Clothes are not "blued" in Dawson. The first morning after our arrival I was summoned to a window to inspect a clothes-line.
"Will you look at those clothes! Did you ever see such whiteness in clothes before?"
I never had, and I promptly asked Miss Kinney what her laundress did to the clothes to make them look so white.
"I'm the laundress," said she, brusquely. "I come out here from Chicago to work, and I work. I was half dead, clerking in a store, when the Klondike craze come along and swept me off my feet. I struck Dawson broke. I went to work, and I've been at work ever since. I have cooks, and chambermaids, and laundresses; but it often happens that I have to be all three, besides landlady, at once. That's the way of the Klondike. Now, I must go and feed those malamute pups; that little yellow one is getting sassy."
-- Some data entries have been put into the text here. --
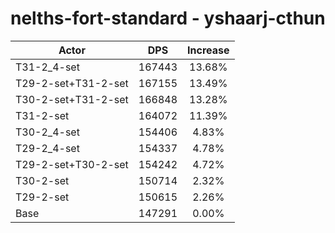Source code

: # nelths-fort-standard - yshaarj-cthun
| Actor | DPS | Increase |
|---|:---:|:---:|
|T31-2_4-set|167443|13.68%|
|T29-2-set+T31-2-set|167155|13.49%|
|T30-2-set+T31-2-set|166848|13.28%|
|T31-2-set|164072|11.39%|
|T30-2_4-set|154406|4.83%|
|T29-2_4-set|154337|4.78%|
|T29-2-set+T30-2-set|154242|4.72%|
|T30-2-set|150714|2.32%|
|T29-2-set|150615|2.26%|
|Base|147291|0.00%|
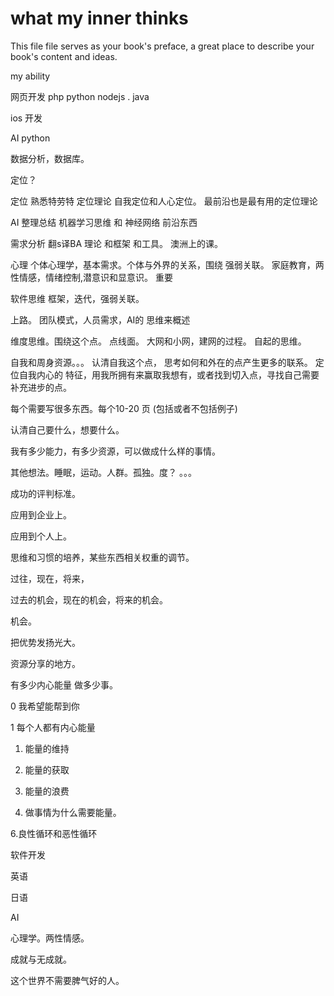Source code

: # what my inner thinks

This file file serves as your book's preface, a great place to describe your book's content and ideas.

my ability

网页开发  php python nodejs . java

ios 开发

AI python

数据分析，数据库。

定位？

定位         熟悉特劳特 定位理论   自我定位和人心定位。  最前沿也是最有用的定位理论

AI             整理总结 机器学习思维 和 神经网络                前沿东西

需求分析  翻s译BA     理论 和框架 和工具。                        澳洲上的课。

心理         个体心理学，基本需求。个体与外界的关系，围绕 强弱关联。  家庭教育，两性情感，情绪控制,潜意识和显意识。 重要

软件思维  框架，迭代，强弱关联。

上路。  团队模式，人员需求，AI的 思维来概述

维度思维。围绕这个点。  点线面。  大网和小网，建网的过程。              自起的思维。

自我和周身资源。。。   认清自我这个点， 思考如何和外在的点产生更多的联系。     定位自我内心的 特征，用我所拥有来赢取我想有，或者找到切入点，寻找自己需要补充进步的点。

每个需要写很多东西。每个10-20 页 \(包括或者不包括例子\)

认清自己要什么，想要什么。

我有多少能力，有多少资源，可以做成什么样的事情。

其他想法。睡眠，运动。人群。孤独。度？ 。。。

成功的评判标准。

应用到企业上。

应用到个人上。

思维和习惯的培养，某些东西相关权重的调节。

过往，现在，将来，

过去的机会，现在的机会，将来的机会。

机会。

把优势发扬光大。

资源分享的地方。

有多少内心能量 做多少事。

0 我希望能帮到你

1 每个人都有内心能量

1. 能量的维持

2. 能量的获取

3. 能量的浪费

4. 做事情为什么需要能量。

6.良性循环和恶性循环

软件开发

英语

日语

AI

心理学。两性情感。

成就与无成就。

这个世界不需要脾气好的人。

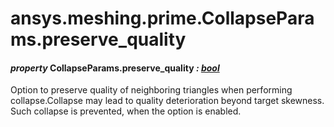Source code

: # ansys.meshing.prime.CollapseParams.preserve_quality



#### *property* CollapseParams.preserve_quality *: [bool](https://docs.python.org/3.11/library/functions.html#bool)*

Option to preserve quality of neighboring triangles when performing collapse.Collapse may lead to quality deterioration beyond target skewness. Such collapse is prevented, when the option is enabled.

<!-- !! processed by numpydoc !! -->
She had almost escaped when I caught her sleeve and detained her.
"But the clothes--I asked you what makes them so white--"
"Don't you suppose," interrupted she, irascibly, "that I have too much work to do to fool around answering the questions of a cheechaco? I'm not travelling down the Yukon for fun!"
This was distinctly discouraging; but I had set out to learn what had made those clothes so white. Besides, I was beginning to perceive dimly that she was not so hard as she spoke herself to be; so I advised her that I should not release her sleeve until she had answered my question.
She burst into a kind of lawless laughter and threw her hand out at me.
"Oh, you! Well, there, then! I never saw your beat! There ain't a thing in them there clothes but soap-suds, renched out, and sunshine. We don't even have to rub clothes up here the way you have to in other places; and we never put in a _pinch_ of blueing. Two-three hours of sunshine makes 'em like snow."
"But how is it in winter?"
She laughed again.
"Oh, that's another matter. We bleach 'em out enough in summer so's it'll do for all winter. Let go my sleeve or you won't get any blueberries for lunch."
This threat had the desired effect. Surely no woman ever worked harder than Miss Kinney worked. At four o'clock in the mornings we heard her ordering maids and malamute puppies about; and at midnight, or later, her springing step might be heard as she made the final rounds, to make sure that all was well with her family.
We were greatly amused and somewhat embarrassed on the day of our arrival. We saw at a glance that the only vacant room was too small to receive our baggage.
"I'll fix that," said she, snapping her fingers. "I just gave a big room on the first floor to two young men. I'll make them exchange with you."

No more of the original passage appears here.